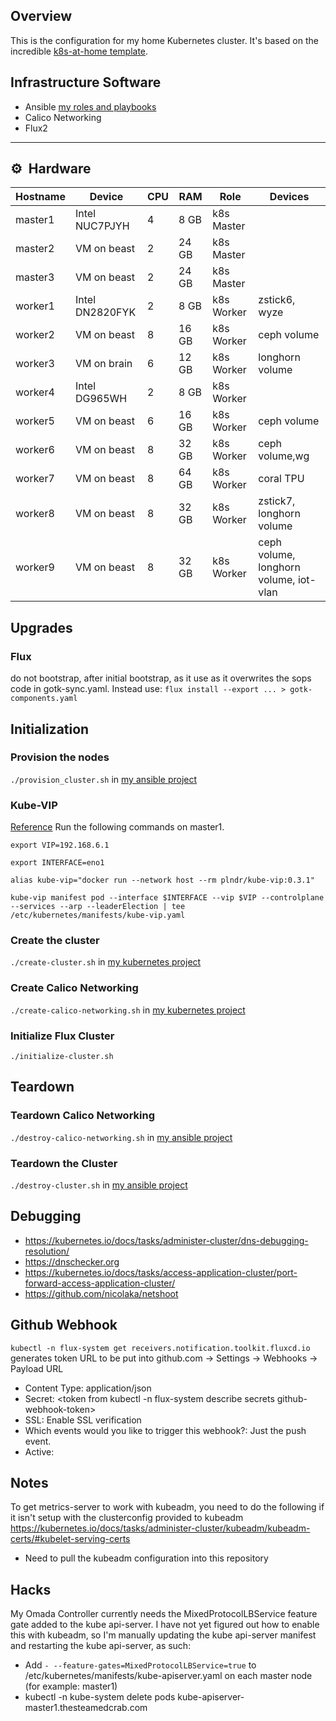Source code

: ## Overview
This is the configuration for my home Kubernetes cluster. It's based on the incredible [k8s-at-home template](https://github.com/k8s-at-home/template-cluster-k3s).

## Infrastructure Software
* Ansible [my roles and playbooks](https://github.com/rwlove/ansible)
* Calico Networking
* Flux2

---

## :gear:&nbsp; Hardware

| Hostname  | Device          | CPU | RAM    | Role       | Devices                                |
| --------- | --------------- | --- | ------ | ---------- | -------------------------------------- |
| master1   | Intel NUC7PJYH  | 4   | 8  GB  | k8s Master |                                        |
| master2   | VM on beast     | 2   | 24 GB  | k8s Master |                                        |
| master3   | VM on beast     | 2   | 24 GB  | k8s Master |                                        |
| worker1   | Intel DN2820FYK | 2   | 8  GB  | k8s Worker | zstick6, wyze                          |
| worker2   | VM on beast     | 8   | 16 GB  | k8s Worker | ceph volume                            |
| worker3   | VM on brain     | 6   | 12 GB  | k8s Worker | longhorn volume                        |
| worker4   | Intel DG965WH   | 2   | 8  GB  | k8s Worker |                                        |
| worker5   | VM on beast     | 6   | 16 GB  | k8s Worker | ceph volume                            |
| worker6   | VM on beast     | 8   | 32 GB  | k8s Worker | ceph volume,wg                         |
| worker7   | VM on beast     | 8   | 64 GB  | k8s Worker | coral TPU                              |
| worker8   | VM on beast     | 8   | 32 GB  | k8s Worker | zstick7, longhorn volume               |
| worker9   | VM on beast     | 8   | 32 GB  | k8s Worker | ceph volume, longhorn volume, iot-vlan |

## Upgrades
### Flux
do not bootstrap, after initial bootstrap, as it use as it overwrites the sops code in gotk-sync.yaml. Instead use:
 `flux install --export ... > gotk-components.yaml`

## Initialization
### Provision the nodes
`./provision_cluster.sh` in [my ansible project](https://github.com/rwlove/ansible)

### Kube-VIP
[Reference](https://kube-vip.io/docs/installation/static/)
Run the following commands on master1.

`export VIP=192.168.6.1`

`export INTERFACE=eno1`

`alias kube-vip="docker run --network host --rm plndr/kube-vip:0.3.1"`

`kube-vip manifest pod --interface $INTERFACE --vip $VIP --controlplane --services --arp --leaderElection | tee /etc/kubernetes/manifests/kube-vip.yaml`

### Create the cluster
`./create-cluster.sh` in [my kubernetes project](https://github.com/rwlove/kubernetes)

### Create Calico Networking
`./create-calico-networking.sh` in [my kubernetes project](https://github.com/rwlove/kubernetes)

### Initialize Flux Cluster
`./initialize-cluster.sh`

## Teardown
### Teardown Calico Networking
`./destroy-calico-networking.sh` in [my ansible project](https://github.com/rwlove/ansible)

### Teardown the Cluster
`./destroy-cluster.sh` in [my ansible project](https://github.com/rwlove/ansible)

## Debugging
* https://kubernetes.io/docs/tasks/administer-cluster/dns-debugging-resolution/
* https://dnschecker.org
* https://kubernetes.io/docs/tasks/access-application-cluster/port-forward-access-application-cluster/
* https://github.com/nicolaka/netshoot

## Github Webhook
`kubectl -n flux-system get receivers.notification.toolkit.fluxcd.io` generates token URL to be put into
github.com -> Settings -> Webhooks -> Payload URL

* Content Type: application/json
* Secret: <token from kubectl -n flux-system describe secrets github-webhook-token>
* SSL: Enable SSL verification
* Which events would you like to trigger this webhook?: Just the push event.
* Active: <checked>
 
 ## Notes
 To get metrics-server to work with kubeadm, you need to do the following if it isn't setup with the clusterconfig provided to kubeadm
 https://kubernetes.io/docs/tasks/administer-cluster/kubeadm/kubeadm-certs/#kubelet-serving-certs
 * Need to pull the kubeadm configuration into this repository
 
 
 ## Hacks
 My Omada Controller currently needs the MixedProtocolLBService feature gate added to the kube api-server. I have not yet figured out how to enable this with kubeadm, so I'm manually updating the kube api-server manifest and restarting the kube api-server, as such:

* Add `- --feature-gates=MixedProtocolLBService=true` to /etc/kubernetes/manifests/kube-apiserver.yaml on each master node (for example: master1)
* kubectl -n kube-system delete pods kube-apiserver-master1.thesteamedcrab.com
== == ==
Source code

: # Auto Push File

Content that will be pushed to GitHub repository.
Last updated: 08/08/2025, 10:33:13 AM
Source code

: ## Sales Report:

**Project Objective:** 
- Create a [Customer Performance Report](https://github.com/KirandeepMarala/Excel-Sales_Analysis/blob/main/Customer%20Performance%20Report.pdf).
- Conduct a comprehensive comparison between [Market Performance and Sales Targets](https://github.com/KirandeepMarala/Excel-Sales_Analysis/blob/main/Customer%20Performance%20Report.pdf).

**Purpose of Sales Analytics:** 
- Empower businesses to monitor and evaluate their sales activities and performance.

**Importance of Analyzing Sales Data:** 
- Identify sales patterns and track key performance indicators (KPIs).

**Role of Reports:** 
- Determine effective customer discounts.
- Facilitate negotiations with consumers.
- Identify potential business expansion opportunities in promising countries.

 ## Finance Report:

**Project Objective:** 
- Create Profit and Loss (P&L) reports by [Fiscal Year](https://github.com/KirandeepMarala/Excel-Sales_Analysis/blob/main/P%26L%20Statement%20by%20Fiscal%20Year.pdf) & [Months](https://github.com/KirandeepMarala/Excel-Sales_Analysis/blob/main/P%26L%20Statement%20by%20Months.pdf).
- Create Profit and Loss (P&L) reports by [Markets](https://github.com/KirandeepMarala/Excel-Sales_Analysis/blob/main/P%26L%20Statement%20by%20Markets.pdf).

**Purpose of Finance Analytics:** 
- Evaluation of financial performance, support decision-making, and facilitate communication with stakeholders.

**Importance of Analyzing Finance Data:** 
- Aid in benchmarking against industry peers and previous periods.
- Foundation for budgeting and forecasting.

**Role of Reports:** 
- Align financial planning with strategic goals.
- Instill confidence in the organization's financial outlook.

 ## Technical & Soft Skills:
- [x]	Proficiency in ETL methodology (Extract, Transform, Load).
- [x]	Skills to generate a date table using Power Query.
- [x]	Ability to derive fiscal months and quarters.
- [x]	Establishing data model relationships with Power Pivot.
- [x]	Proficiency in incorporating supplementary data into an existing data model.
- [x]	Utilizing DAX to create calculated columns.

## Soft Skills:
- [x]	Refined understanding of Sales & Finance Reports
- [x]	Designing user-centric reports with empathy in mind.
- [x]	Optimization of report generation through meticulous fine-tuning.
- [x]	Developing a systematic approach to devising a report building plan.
== == ==
For the string "gotk", count every line of the material where it appears and state only the count.

2